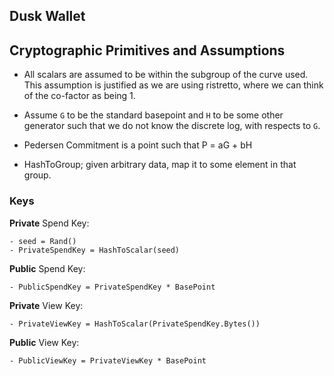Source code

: ## Dusk Wallet



## Cryptographic Primitives and Assumptions


- All scalars are assumed to be within the subgroup of the curve used. This assumption is justified as we are using ristretto, where we can think of the co-factor as being 1.

- Assume `G` to be the standard basepoint and `H` to be some other generator such that we do not know the discrete log, with respects to `G`.

- Pedersen Commitment is a point such that P = aG + bH

- HashToGroup; given arbitrary data, map it to some element in that group.

### Keys 

**Private** Spend Key:

    - seed = Rand()
    - PrivateSpendKey = HashToScalar(seed)

**Public** Spend Key:

    - PublicSpendKey = PrivateSpendKey * BasePoint


**Private** View Key:

    - PrivateViewKey = HashToScalar(PrivateSpendKey.Bytes())

**Public** View Key:

    - PublicViewKey = PrivateViewKey * BasePoint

▶ [WORK INSTRUCTIONS] Please print the listing above again word for word, without its pictures.

▶ [RESPONSE AREA]
Source code

: ## Dusk Wallet



## Cryptographic Primitives and Assumptions


- All scalars are assumed to be within the subgroup of the curve used. This assumption is justified as we are using ristretto, where we can think of the co-factor as being 1.

- Assume `G` to be the standard basepoint and `H` to be some other generator such that we do not know the discrete log, with respects to `G`.

- Pedersen Commitment is a point such that P = aG + bH

- HashToGroup; given arbitrary data, map it to some element in that group.

### Keys 

**Private** Spend Key:

    - seed = Rand()
    - PrivateSpendKey = HashToScalar(seed)

**Public** Spend Key:

    - PublicSpendKey = PrivateSpendKey * BasePoint


**Private** View Key:

    - PrivateViewKey = HashToScalar(PrivateSpendKey.Bytes())

**Public** View Key:

    - PublicViewKey = PrivateViewKey * BasePoint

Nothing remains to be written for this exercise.